Metadata-Version: 2.4
Name: epimem
Version: 0.1.0
Summary: Faithful Python port of the core Moving Epidemic Method (MEM) from the R 'mem' package
Author-email: Julien Levesque <julien.l3vesque@gmail.com>
License-Expression: GPL-3.0-or-later
Project-URL: Homepage, https://github.com/JulienL3vesque/epimem
Project-URL: Repository, https://github.com/JulienL3vesque/epimem
Project-URL: Original R package, https://github.com/lozalojo/mem
Keywords: epidemiology,influenza,surveillance,moving epidemic method,mem,epidemic threshold,public health
Classifier: Programming Language :: Python :: 3
Classifier: Programming Language :: Python :: 3.11
Classifier: Programming Language :: Python :: 3.12
Classifier: Programming Language :: Python :: 3.13
Classifier: Programming Language :: Python :: 3.14
Classifier: Topic :: Scientific/Engineering :: Information Analysis
Requires-Python: >=3.11
Description-Content-Type: text/markdown
License-File: LICENSE
Requires-Dist: numpy>=2.3
Requires-Dist: scipy>=1.16
Provides-Extra: plot
Requires-Dist: matplotlib>=3.9; extra == "plot"
Provides-Extra: test
Requires-Dist: pytest>=8; extra == "test"
Dynamic: license-file

# epimem

A Python port of the core Moving Epidemic Method (MEM) from the R package
[`lozalojo/mem`](https://github.com/lozalojo/mem) by José E. Lozano.

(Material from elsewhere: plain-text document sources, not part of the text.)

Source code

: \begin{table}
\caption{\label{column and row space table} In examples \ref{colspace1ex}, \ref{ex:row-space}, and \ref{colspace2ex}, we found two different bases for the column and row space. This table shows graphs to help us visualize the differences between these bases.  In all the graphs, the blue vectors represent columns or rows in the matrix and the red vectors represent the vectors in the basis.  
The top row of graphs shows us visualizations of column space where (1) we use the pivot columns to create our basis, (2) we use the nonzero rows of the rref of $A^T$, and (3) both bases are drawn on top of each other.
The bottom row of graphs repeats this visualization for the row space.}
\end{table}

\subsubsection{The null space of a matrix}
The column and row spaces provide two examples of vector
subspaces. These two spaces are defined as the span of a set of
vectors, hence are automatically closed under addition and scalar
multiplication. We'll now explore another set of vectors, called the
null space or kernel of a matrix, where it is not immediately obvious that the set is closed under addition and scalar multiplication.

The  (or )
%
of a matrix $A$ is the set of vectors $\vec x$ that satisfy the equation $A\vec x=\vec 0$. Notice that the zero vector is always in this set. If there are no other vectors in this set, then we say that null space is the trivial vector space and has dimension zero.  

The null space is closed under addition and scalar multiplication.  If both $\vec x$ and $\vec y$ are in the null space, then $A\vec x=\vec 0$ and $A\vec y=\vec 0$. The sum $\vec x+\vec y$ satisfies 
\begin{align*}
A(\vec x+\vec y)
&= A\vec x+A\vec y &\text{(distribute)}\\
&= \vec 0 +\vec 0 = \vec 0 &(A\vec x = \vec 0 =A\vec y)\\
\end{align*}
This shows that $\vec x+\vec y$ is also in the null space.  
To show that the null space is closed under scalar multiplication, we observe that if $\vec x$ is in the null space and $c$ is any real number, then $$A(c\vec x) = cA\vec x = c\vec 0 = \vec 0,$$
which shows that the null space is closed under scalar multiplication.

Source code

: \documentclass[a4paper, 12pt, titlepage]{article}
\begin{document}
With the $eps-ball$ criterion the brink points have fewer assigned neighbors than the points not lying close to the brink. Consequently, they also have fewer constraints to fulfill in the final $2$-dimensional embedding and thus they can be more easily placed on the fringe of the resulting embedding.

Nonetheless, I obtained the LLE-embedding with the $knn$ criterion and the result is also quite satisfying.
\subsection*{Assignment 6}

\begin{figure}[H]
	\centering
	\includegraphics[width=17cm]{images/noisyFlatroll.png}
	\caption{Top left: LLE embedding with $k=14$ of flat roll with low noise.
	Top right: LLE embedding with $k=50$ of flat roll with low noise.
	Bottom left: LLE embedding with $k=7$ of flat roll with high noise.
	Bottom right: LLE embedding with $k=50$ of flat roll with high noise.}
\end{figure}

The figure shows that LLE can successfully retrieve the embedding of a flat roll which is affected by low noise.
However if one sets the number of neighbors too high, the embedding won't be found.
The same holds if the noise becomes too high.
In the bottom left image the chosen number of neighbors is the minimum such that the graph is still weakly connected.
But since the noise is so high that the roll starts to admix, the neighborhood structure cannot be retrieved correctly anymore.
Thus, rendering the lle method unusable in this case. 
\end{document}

MEM learns warning thresholds for a weekly seasonal indicator (for example, influenza incidence
rates) from past complete seasons: an epidemic-onset line, plus three intensity lines (medium, high,
very high). Each new week is then graded against them. MEM is unit-agnostic: it accepts any weekly
indicator (a rate per 100,000, a percent share, a raw count), and the thresholds come out in that
same unit. This port also includes the auto-tuner and the surveillance companion functions.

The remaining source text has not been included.